Thanks to Product Gym, I made the successful transition to product management and landed multiple PM job offers.
Highlighting the product management portions of my project engineering experience. Even in one of my interviews right before I started Product Gym, the interviewer said that I sounded good, but lacked the product experience that they were looking for, even though that I essentially owned products. To them, it was project engineering and not product management.
After working with Product Gym, I learned how to frame my background in the right way, so that others understood what it was and how it related to product management. The second thing was understanding how to sell myself a little better. How to not necessarily do the back-and-forth types of interviews and control the interview, so I can highlight my strengths instead of my weaknesses.

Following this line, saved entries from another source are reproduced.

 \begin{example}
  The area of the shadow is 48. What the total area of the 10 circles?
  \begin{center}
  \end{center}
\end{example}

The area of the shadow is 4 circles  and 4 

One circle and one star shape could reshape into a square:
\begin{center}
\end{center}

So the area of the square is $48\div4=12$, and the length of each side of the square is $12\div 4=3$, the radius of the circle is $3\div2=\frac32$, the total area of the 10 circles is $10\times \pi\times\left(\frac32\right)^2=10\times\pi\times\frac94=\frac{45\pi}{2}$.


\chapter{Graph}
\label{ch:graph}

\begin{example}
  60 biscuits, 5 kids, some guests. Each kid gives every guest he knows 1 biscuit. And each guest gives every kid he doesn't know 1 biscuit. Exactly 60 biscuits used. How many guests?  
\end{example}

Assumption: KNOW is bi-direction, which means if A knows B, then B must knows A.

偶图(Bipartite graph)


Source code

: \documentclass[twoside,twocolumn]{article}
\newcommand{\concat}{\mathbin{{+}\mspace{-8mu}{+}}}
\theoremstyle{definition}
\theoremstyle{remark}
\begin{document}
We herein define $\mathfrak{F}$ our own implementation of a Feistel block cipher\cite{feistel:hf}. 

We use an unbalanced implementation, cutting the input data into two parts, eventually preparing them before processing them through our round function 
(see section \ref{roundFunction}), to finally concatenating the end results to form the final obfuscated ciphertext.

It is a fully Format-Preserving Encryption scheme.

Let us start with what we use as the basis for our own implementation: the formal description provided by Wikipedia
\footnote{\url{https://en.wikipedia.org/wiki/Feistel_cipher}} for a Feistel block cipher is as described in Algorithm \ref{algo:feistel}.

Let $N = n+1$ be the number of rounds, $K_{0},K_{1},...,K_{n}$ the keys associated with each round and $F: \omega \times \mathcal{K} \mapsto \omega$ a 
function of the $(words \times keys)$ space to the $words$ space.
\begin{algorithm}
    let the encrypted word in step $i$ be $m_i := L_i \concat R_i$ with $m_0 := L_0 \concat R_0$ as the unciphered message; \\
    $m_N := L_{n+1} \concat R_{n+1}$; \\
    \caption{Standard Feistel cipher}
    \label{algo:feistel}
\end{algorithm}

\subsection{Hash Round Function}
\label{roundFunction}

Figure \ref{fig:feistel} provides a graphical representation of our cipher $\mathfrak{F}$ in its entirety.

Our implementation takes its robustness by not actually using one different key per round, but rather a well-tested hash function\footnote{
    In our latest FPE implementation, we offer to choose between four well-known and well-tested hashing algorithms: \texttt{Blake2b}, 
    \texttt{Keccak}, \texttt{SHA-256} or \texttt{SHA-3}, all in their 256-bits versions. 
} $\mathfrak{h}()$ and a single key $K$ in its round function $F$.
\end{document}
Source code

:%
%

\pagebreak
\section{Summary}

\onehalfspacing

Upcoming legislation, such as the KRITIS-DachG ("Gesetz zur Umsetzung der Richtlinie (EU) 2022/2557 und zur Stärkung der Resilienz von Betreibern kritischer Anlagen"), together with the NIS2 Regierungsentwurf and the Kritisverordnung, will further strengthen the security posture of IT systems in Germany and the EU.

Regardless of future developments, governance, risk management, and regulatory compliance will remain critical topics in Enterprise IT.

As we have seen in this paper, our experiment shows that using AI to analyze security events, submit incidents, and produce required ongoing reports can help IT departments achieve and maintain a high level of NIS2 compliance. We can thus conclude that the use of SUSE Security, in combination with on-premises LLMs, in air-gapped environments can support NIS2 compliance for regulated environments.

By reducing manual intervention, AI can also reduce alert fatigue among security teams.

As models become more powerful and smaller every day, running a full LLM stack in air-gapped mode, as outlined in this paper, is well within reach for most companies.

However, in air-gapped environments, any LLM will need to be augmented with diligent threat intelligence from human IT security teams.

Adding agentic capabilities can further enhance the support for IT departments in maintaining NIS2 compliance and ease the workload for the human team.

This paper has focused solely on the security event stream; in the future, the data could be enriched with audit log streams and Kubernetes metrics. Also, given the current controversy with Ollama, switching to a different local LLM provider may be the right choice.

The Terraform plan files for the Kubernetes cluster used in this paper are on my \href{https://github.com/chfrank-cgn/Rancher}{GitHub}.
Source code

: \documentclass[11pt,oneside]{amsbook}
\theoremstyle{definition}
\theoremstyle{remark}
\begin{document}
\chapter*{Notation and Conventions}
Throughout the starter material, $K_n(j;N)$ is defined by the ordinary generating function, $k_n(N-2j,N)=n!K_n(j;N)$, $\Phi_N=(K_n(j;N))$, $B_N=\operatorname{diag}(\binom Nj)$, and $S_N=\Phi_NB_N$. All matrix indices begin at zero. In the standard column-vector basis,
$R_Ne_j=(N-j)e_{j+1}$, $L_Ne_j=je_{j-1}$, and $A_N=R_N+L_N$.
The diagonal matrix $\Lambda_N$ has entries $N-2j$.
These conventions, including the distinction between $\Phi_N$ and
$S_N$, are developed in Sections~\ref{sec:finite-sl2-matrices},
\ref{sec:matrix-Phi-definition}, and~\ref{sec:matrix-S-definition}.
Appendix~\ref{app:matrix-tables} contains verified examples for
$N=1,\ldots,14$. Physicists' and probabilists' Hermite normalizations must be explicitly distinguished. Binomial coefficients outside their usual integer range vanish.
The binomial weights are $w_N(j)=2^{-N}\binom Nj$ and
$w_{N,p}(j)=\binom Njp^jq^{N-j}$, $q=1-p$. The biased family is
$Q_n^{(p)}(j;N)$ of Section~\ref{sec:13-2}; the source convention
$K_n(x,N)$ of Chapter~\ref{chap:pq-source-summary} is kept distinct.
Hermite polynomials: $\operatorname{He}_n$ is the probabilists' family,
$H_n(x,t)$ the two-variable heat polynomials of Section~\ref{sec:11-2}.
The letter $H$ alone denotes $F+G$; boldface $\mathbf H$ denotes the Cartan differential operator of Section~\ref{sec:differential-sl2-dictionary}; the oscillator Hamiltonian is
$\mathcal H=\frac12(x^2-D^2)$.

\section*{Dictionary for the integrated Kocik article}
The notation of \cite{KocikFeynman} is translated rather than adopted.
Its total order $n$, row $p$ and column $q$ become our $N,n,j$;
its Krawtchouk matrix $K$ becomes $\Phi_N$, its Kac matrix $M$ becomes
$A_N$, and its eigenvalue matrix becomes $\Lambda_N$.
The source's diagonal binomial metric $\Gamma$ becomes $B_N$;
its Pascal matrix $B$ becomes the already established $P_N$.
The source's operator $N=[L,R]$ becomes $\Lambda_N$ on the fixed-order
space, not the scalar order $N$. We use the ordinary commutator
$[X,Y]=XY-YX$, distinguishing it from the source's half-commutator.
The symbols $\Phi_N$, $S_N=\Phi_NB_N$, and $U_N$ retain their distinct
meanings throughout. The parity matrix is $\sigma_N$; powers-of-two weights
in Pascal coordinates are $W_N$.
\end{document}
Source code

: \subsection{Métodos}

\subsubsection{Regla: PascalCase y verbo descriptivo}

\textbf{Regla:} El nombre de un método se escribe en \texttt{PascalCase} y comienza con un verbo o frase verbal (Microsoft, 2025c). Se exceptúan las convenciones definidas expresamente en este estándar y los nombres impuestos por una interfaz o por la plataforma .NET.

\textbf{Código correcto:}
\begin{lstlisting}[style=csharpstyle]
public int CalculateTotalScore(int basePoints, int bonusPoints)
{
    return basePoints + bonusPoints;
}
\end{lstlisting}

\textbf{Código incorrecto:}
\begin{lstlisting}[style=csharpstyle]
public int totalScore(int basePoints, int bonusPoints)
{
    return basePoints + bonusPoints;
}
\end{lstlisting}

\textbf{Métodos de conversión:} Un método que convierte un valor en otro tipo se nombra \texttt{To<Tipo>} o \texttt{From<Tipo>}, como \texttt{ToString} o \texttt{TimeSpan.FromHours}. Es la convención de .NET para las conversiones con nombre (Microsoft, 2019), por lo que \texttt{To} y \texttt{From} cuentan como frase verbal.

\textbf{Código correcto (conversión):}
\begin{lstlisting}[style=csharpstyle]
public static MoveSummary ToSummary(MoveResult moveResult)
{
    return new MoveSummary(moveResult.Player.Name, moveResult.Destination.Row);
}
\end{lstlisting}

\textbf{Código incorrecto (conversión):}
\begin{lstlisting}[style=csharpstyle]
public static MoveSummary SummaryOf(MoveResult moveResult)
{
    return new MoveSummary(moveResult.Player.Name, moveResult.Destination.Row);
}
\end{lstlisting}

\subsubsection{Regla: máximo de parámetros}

12 a week has been my average. I’ve done more than 50 interviews since I started on February 15, 2021 and we’re currently in April 5, 2021. The first two weeks was me figuring out my resume. I’ve filled out about just under 1,000 applications and I’ve gotten 50 interviews out of it.
It makes interviewing a lot easier when all your eggs aren’t in one basket. It’s really nice because you can go in [to interviews] and you can ask the questions that you might be too nervous to ask otherwise and know that even if it doesn’t go well, you’re alright and you’ve got a bunch of other ones coming through the line. You’re not waiting on just one employer to get back to you. If they get back to you, then great, but if you don’t, it’s fine. You could have five other ones [companies] talking with you right now, so it feels like you’re negotiating from a position of power.